But too frequently it is the burden of the underrepresented, those who don’t have a seat at the table, to call attention to how food, and restaurants specifically, can act as extensions of white supremacy.

I moved to Washington, D.C., in August of 2009, lured by the charismatic Barack Obama, who had been sworn in as president nine months earlier. Growing up in Los Angeles, I never saw crowds of black men and women suited up and in positions of power. There was a promise of change.

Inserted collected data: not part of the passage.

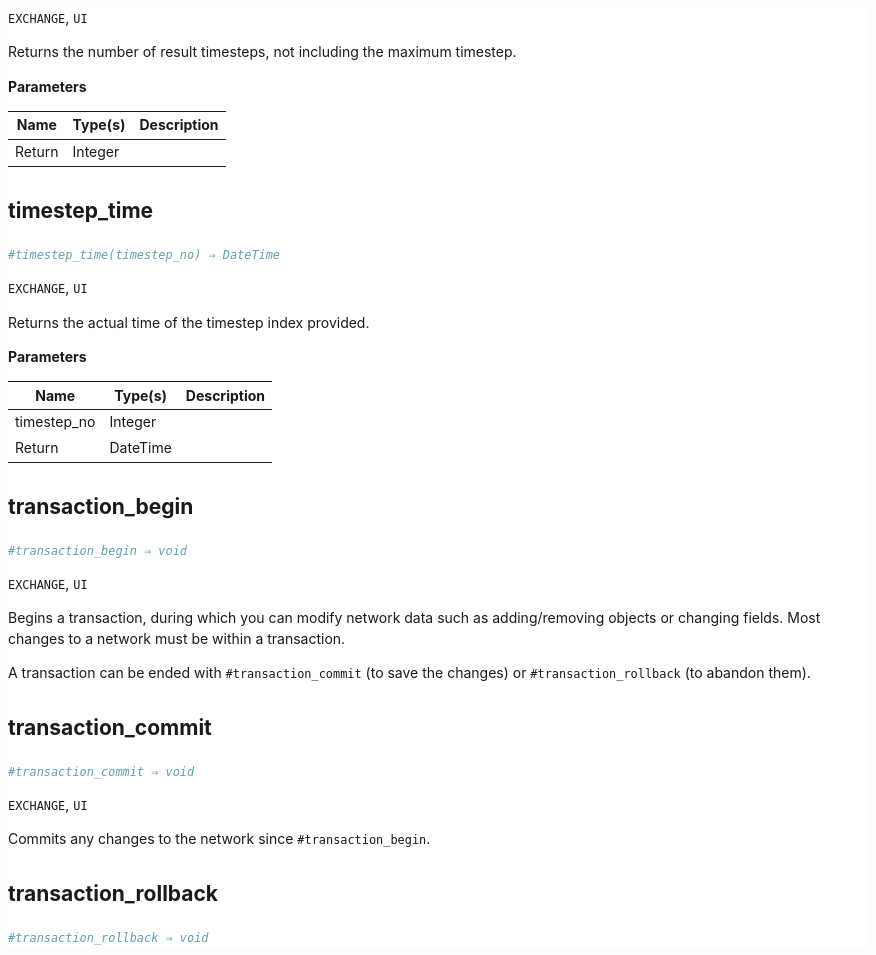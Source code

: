 `EXCHANGE`, `UI`

Returns the number of result timesteps, not including the maximum timestep.

**Parameters**

| Name   | Type(s) | Description |
| ------ | ------- | ----------- |
| Return | Integer |             |

## timestep_time

```ruby
#timestep_time(timestep_no) ⇒ DateTime
```

`EXCHANGE`, `UI`

Returns the actual time of the timestep index provided.

**Parameters**

| Name        | Type(s)  | Description |
| ----------- | -------- | ----------- |
| timestep_no | Integer  |             |
| Return      | DateTime |             |

## transaction_begin

```ruby
#transaction_begin ⇒ void
```

`EXCHANGE`, `UI`

Begins a transaction, during which you can modify network data such as adding/removing objects or changing fields. Most changes to a network must be within a transaction.

A transaction can be ended with `#transaction_commit` (to save the changes) or `#transaction_rollback` (to abandon them).

## transaction_commit

```ruby
#transaction_commit ⇒ void
```

`EXCHANGE`, `UI`

Commits any changes to the network since `#transaction_begin`.

## transaction_rollback

```ruby
#transaction_rollback ⇒ void
```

Over countless happy hours, brunches, and love affairs with men who almost always attended Howard University, I became something of an adult in the five years I spent living in what was then lovingly known as Chocolate City. It was commonplace for black Hill staffers, lobbyists, and power brokers to gather in the dimly lit belly of Stan’s Restaurant on Friday nights to order strong cocktails and eat fried chicken wings — drenched in mambo sauce — far from the gaze of their white coworkers (lest the stereotype be confirmed).

A decade ago, at the tender age of 22, I didn’t know that the city I loved — the one where black men and women made up the majority of faces in my favorite restaurants and bars — was in the throes of gentrification. But I should have. The signs were everywhere. When I left D.C. in August of 2014 to head to graduate school, construction notices were popping up, indicating that upscale grocery stores would replace boarded-up buildings or corner stores. Every time I opened my eyes it seemed as though more and more black folks in Eckington, my former neighborhood, were being replaced by younger, whiter, richer residents. At the time it didn’t occur to me that these changes weren’t abnormalities, but a sign of the times.

There are few historically black neighborhoods that aren’t experiencing some form of gentrification, from Harlem in New York to Inglewood in Los Angeles to seemingly the entire city of Atlanta. Some part of me enjoys the novelty that it brings: specialty wine shops, revitalized parks, and new places to eat, things that should exist whether white people are around or not.

But as I sprinted out of the rain on 14th Street one balmy spring evening, none of this was on my mind. I was just happy to be back in the city that shaped me, even if it looked different. My girlfriends and I decided to try out Bresca, a celebrated restaurant located in between Logan Circle and the U Street Corridor, a historic neighborhood once known as “black Broadway” but lost a third of its black population between 1980 and 2000.

We arrived for our reservation right on time and were shown to our seats by a hostess donning a Howard University shirt: a good omen, or so I thought. Our waiter came over almost immediately to introduce himself, drop off menus, and pour water. My group and I excitedly chatted about how happy we were to be back in the city we used to run all over in our 20s.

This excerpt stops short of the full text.